Native Americans kept well away from the island, calling it "Evil Island" and believing it to be cursed. The first Spaniard to document the island was Juan Manuel de Ayala in 1775, who charted San Francisco Bay and named one of the three islands he identified as the "La Isla de los Alcatraces," which translates as "The Island of the Pelicans" from the archaic Spanish alcatraz (in English: "pelican"). Over the years, the English version "Alcatraz" became popular and is now widely used. The Spanish put a few small buildings on the island, little else.
Because of its isolation from the outside by the cold, strong, hazardous currents of the waters of San Francisco Bay, Alcatraz was used to house Civil War prisoners as early as 1861.
Following the war in 1866, the army switched the focus of its plans for Alcatraz from coastal defense to detention, a task for which it was well suited because of its isolation. In 1867, a brick jailhouse was built, and in 1868, Alcatraz was officially designated a long-term detention facility for military prisoners.

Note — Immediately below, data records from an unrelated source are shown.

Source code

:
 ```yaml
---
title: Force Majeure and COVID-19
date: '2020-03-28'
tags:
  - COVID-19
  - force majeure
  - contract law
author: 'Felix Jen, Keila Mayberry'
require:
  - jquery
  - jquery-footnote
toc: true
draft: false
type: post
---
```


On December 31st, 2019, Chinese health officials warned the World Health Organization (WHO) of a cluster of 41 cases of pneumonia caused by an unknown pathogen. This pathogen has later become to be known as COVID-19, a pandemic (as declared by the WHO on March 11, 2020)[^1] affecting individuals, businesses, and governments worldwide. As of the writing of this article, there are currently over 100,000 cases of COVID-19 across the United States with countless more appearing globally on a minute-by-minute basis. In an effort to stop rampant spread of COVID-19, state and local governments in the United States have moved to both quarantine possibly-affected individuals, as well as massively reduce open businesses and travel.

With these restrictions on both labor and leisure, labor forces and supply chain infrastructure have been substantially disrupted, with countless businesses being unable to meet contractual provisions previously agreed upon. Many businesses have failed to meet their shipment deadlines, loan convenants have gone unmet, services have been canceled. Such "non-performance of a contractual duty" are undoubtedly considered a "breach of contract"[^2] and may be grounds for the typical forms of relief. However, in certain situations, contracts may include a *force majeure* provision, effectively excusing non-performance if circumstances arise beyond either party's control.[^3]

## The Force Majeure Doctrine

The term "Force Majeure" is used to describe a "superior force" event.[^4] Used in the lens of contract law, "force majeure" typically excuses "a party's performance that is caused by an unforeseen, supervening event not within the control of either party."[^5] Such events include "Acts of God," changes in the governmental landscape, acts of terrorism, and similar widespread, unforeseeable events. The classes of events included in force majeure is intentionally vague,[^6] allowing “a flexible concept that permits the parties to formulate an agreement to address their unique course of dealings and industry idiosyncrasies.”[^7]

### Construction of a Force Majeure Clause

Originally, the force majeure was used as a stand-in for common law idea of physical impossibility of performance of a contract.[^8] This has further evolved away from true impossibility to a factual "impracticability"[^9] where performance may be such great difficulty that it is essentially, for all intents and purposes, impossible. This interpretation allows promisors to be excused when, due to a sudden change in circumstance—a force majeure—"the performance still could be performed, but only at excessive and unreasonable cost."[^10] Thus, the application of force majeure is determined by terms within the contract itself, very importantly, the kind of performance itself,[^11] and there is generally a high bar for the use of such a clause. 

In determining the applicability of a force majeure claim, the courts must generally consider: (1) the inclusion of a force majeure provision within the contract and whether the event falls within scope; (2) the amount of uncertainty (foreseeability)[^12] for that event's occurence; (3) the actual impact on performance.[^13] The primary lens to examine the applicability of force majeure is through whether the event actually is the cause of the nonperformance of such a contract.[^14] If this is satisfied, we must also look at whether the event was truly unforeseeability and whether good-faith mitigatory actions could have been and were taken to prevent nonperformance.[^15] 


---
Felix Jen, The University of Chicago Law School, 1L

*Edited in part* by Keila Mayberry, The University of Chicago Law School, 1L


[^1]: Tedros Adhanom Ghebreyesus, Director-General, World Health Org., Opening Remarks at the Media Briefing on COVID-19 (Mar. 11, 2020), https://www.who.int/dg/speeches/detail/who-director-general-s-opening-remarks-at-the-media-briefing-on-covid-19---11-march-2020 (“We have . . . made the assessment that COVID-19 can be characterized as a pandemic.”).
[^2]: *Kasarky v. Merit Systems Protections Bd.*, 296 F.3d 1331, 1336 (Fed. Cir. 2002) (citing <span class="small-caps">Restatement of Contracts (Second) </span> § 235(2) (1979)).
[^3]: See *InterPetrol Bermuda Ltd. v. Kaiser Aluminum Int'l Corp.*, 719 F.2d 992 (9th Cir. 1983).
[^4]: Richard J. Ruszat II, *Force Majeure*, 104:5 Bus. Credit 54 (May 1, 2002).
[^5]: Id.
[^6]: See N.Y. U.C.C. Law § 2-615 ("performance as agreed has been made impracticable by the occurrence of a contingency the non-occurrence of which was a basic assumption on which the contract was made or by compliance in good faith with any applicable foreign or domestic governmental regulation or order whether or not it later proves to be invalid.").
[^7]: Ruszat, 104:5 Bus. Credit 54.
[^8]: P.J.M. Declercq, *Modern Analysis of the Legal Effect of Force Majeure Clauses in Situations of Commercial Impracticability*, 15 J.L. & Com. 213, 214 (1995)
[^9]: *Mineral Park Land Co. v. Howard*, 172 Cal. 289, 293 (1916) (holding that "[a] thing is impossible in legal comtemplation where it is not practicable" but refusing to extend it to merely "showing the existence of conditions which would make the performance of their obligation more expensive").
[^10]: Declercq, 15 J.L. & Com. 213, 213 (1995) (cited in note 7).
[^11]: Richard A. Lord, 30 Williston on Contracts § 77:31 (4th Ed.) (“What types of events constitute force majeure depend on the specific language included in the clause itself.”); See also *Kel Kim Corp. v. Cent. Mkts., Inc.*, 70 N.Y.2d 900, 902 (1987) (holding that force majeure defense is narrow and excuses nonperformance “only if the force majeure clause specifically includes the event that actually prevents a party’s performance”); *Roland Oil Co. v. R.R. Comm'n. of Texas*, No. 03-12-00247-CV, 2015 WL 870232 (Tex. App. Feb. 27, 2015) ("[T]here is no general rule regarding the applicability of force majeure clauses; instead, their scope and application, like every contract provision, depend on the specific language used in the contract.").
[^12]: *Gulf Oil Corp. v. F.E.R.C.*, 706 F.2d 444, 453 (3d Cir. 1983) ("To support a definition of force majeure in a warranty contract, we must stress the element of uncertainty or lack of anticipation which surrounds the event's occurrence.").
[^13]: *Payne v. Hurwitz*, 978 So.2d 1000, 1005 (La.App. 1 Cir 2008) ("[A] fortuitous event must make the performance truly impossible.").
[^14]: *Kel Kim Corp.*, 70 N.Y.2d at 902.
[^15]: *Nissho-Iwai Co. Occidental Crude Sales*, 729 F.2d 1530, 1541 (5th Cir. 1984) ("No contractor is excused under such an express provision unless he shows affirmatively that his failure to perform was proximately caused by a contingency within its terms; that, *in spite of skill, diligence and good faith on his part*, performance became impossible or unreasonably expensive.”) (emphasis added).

In 1909 construction began on the huge concrete main cell block, which remains the island's dominant feature. It was completed in 1912. The building had been constructed in an excavated pit (creating a dry "moat") to enhance its defensive potential. The first floor was then incorporated as a basement to the new cell block, giving rise to the popular legend of "dungeons" below the main cell block. The Fortress was deactivated as a military prison in October 1933 and transferred to the Bureau of Prisons. Alcatraz was designed to hold prisoners who continuously caused trouble at other federal prisons. During the 29 years it was in use, the jail held some of the most notorious criminals in American history, such as Al Capone, Robert Franklin Stroud (the Birdman of Alcatraz), or George "Machine Gun" Kelly. During its 29 years of operation, the penitentiary claimed that no prisoner successfully escaped. A total of 36 prisoners made 14 escape attempts, two men trying twice; 23 were caught, six were shot and killed during their escape, two drowned, and five are listed as "missing and presumed drowned".
Today, the island's facilities are managed by the National Park Service as part of the Golden Gate National Recreation Area; it is open to tours. Visitors can reach the island by ferry ride.